Use a single JupyterHub instance to spawn pods in multiple clusters #34

vvcb · 2024-05-06T07:26:32Z

Currently, JupyterHub spawns and manages pods in the same cluster that it is installed on.

However, it will be useful to be able to spawn pods on more than one cluster but managed by the same JupyterHub instance.

The main use case for us now is the ability to deploy pods to an on-prem cluster that may have bespoke compute allowing us to make use of existing investments in our infrastructure or partner's infrastructure. A good example is to off load GPU workloads to existing on-prem GPU compute to save costs.

Looks like @yuvipanda has already built https://github.com/yuvipanda/jupyterhub-multicluster-kubespawner and it will be worth investigating this further.

This may also be something to consider for the remote access work.

vvcb · 2024-05-06T10:36:44Z

Linked to:

qcaas-nhs-sjt · 2024-05-07T10:03:42Z

@vvcb I've reviewed this project and it looks like a good start, however I do have a number of concerns and potential improvements to pose before choosing this as an option.

The solution relies on an internal kubespawner to do the work, rather than working in the standard kubernetes native design pattern which uses controllers to perform the bulk of the task. This is an ommission in the jupyterhub kubespawner as well, so it is not surprising. What this means is that all of the work is carried out by a single service, that service is the same service which the user interacts with creating a single vector for attack which would ultimately give a single vector for attack. If this service is breached due to an exploit in a library that jupyterhub uses then this could be used to run other workloads on the cluster which could potentially see the entire cluster and all of the data related to it breached.
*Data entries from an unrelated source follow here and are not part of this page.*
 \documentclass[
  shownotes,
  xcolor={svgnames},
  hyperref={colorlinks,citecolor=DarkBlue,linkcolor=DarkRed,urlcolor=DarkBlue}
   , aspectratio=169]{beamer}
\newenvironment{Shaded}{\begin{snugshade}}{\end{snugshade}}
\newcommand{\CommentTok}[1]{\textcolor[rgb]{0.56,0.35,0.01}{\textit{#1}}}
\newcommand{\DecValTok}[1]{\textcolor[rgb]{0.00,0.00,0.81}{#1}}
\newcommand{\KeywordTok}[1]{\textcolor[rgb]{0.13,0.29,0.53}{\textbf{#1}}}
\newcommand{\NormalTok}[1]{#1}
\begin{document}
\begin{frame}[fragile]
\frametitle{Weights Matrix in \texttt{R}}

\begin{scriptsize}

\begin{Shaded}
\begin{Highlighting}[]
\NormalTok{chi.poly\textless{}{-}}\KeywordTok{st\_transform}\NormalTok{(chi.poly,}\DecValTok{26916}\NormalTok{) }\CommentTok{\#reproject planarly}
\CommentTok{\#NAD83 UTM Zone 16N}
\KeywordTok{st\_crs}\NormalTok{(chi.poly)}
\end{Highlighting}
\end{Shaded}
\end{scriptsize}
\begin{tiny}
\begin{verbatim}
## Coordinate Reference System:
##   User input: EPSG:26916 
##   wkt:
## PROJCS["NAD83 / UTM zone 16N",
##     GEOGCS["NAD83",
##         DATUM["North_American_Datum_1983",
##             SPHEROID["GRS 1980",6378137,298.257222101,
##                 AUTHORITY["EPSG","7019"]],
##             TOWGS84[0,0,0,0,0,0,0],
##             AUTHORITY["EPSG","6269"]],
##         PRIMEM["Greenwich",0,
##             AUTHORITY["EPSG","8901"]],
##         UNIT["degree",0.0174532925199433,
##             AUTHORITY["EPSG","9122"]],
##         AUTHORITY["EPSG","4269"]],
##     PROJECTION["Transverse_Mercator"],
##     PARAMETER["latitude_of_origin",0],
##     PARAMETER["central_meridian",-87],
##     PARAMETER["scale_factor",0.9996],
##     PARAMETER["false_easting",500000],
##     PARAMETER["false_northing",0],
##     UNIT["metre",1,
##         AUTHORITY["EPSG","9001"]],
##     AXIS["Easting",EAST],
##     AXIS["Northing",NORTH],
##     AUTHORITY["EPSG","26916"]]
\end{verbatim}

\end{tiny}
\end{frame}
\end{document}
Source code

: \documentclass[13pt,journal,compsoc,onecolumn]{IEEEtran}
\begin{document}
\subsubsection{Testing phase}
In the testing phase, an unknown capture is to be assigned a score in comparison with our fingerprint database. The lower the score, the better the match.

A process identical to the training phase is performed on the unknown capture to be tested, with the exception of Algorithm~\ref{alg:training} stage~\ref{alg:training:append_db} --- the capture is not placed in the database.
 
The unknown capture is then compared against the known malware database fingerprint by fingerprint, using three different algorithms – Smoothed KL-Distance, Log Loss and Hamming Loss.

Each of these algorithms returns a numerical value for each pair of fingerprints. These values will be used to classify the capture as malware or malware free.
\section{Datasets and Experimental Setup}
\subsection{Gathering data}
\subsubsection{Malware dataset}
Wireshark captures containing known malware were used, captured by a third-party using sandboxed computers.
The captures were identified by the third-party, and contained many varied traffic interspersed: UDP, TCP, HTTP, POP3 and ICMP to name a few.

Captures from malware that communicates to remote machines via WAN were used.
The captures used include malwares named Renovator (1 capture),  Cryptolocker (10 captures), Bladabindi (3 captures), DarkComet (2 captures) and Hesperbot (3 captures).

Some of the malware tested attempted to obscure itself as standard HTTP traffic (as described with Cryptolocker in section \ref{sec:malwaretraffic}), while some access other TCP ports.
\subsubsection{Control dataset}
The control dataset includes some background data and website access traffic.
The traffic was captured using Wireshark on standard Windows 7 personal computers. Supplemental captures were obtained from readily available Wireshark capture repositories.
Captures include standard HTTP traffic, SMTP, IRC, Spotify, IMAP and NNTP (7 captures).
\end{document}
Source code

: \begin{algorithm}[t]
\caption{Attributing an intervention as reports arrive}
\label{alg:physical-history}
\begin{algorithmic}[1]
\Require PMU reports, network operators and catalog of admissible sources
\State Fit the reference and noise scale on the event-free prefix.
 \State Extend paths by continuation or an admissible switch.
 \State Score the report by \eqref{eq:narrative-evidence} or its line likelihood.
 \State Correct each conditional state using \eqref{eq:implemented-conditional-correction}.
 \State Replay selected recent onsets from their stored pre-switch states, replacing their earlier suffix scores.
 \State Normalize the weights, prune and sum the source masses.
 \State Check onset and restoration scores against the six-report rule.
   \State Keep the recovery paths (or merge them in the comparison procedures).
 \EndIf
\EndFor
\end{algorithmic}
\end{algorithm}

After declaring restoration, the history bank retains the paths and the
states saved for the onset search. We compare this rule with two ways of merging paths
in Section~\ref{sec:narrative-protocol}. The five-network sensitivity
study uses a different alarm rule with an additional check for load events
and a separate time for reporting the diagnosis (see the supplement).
If we're going back to the drawing board of how the kubespawner is working then I would expect that we would want to see this item filled.

Additionally, I am concerned about the use of a CLI application inside of the application, in my experience while this may work now, as the CLI evolves it will likely change syntax and will add a layer of complexity that could ultimately lead to it being harder to support. While it may seem easier to develop in this way, it is ultimately a false economy. When it comes to exception handling, such models often obfuscate any error messages and ultimately make it more difficult to debug.

Kubernetes have provided class libraries and design models for interacting with the API's which are designed with an upgrade path model in mind, this in theory should allow us to interact with the models long into the future in spite of any changes to the CLI and should provide appropriate exception handling and feedback in the event of any problems. This may seem more difficult to learn, but ultimately this is really just a standard API and is well documented so isn't as hard to implement as it first appears.

Security wise I also have concerns, the model relies on the various clusters being able to talk directly with the control plane of the other clusters, which is not a model I'm comfortable with. It will then be capable of provisioning workloads on the linked clusters with very few real controls around what is being provisioned.

I would suggest instead that what we need to do is work on a new version of the kubespawner, that is designed to work in the way that kubernetes is designed to work.

sequenceDiagram
    participant Hub
    participant API
    participant Operator
    
    Hub ->> Hub: User Logs into Jupyterhub and selects workspace
    Hub ->> API: Create Custom Resource
    Operator ->> API: Fetch Updated Custom Resources
    Operator ->> API: Create Pod and wait for readiness
    Operator ->> API: Update Status of Custom Resource to PodReady
    Operator ->> Operator: Update Proxy
    Operator ->> API: Update Status of Custom Resource to ProxyReady    
    Hub ->> API: Fetch Status
    Hub ->> Hub: Redirect User Session to Pod

As part of the custom resource definition you could have custom properties which would be used to allow developers to extend the notebook definition with their own metadata that can then be used in their own implementation of the JupyterNotebooksOperator, which we could also build with event hooks to facilitate development of extensions

This means that if they wanted it to do other things, they would only need to extend the operator code.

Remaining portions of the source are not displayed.